「求むれば救いの手が差し伸べられる」
行け、善財よ
彼の山には勇猛なる観自在菩薩
衆生を導き、慈しまんとして住しておられる
彼の菩薩は汝がために真理への道を説くべし
『華厳経』の最終章「入法界品」は、生きることに苦しむ人を救う手立ては何かと、善財童子が神・菩薩・苦行者はむろん、様々な道の達人を訪ね求めて教えを乞う一大叙事詩。本書は東大寺・森本公誠長老がその精華を読み解き、善財童子の求道の絵巻と共に紹介する。
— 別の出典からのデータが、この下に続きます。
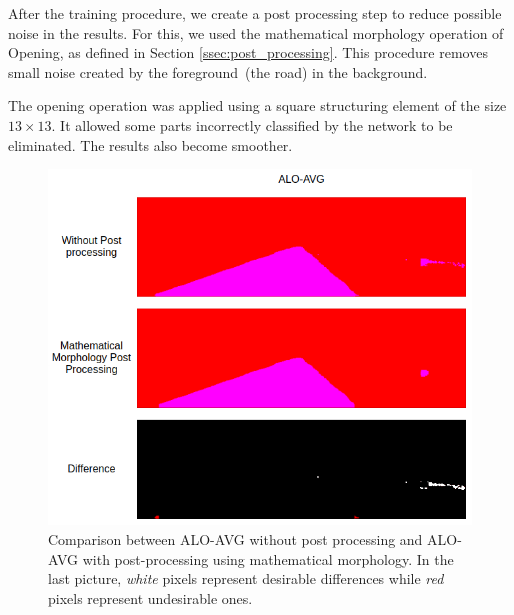 After the training procedure, we create a post processing step to reduce possible noise in the results. For this, we used the mathematical morphology operation of Opening, as defined in Section \ref{ssec:post_processing}. This procedure removes small noise created by the foreground~(the road) in the background. 

The opening operation was applied using a square structuring element of the size $13\times13$. It allowed some parts incorrectly classified by the network to be eliminated. The results also become smoother.



\begin{figure}[h]
  \centering
  \includegraphics[width=1.\columnwidth]{figures/falreis/post_processing_comparison.png}
  \caption{Comparison between ALO-AVG without post processing and ALO-AVG with post-processing using mathematical morphology. In the last picture, \textit{white} pixels represent desirable differences while \textit{red} pixels represent undesirable ones.}
  \label{fig:post_processing_comp}
\end{figure}

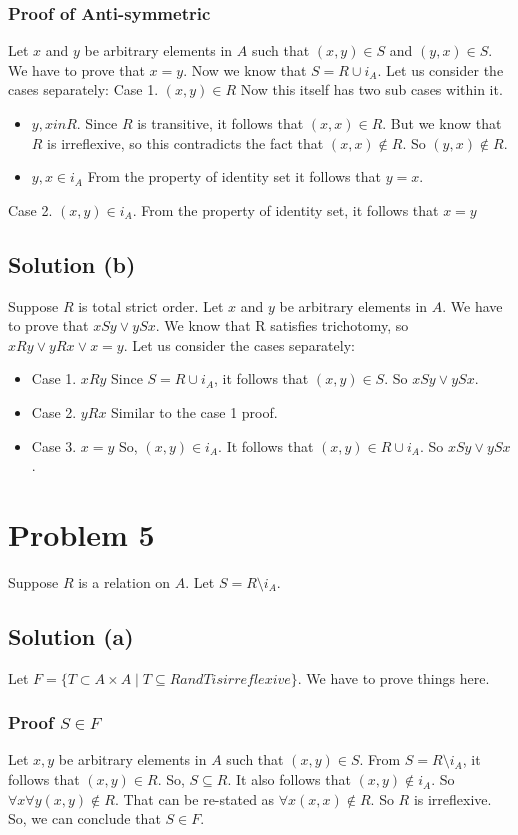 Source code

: \documentclass{article}
\begin{document}
\subsubsection{Proof of Anti-symmetric}
Let $x$ and $y$ be arbitrary elements in $A$ such that $(x,y) \in S$
and $(y,x) \in S$. We have to prove that $x = y$. Now we know
that $S = R \cup i_A$. Let us consider the cases separately:
Case 1. $(x,y) \in R$ Now this itself has two sub cases within it.
\begin{itemize}
\item $y,x in R$. Since $R$ is transitive, it follows that $(x,x) \in
  R$. But we know that $R$ is irreflexive, so this contradicts the
  fact that $(x,x) \notin R$. So $(y,x) \notin R$.
\item $y,x \in i_A$ From the property of identity set it follows that
  $y = x$. 
\end{itemize}
Case 2. $(x,y) \in i_A$. From the property of identity set, it follows
that $x = y$

\subsection{Solution (b)}
Suppose $R$ is total strict order. Let $x$ and $y$ be arbitrary
elements in $A$. We have to prove that $xSy \lor ySx$. We know that R
satisfies trichotomy, so $xRy \lor yRx \lor x = y$. Let us consider
the cases separately:
\begin{itemize}
\item Case 1. $xRy$ Since $S = R \cup i_A$, it follows that $(x,y) \in
  S$. So $xSy \lor ySx$.
\item Case 2. $yRx$ Similar to the case 1 proof.
\item Case 3. $x = y$ So, $(x,y) \in i_A$. It follows that $(x,y) \in
  R \cup i_A$. So $xSy \lor ySx$.
\end{itemize}

\section{Problem 5}
Suppose $R$ is a relation on $A$. Let $S = R \setminus i_A$.
\subsection{Solution (a)}
Let
$F = \{T \subset A \times A \mid T \subseteq R and T is
irreflexive\}$. We have to prove things here.
\subsubsection{Proof $S \in F$}
Let $x,y$ be arbitrary elements in $A$ such that $(x,y) \in S$. From
$S = R \setminus i_A$, it follows that $(x,y) \in R$. So, $S \subseteq
R$. It also follows that $(x,y) \notin i_A$. So $\forall x \forall y
(x,y) \notin R$. That can be re-stated as $\forall x (x,x) \notin R$.
So $R$ is irreflexive. So, we can conclude that $S \in F$.
\end{document}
旧版(1998年)を大幅に改訂、新たに註釈や解説を加えた唯一にして必携の解説書。東大寺、藤田美術館、東京博物館などに分蔵される「善財童子絵巻」の五十五場面すべてを収録。
(本書「解説」より)
善財童子が訪ねた善知識の顔ぶれはまさに多様である。俗界の支配者たる国王を含め、法律家、教師、船長、職人、商人、果ては遊女に至るまで、実に様々な職業人が登場する。そうかと思えば、信仰上の神々や菩薩、世俗を離れた修行者、はるか昔に亡くなったはずのブッダの母摩耶夫人、ブッダの妃瞿婆女人が登場する。
(中略)
振り返れば、善財の旅は人生を旅立とうとしている若きすべての男女にとっての鏡なのではなかろうか。善財も菩薩だとすれば、菩薩とは志を持つ人であり、初志を忘れない人であり、貫徹の心を持ち続ける人である。ただ菩薩も人間であり、実体ではない。生死を抱えたもろい存在である。時には立ち止まって経行なり瞑想なりをして、みずからの立ち位置を確かめ、ふたたび旅を続けることだ。悟りとはその人にとって、世のため人のために究めるべき目標なのではないか。目標はじっと一か所にとどまって待っていてくれるとは限らない。善財は問いかける。悔いのない人生をと。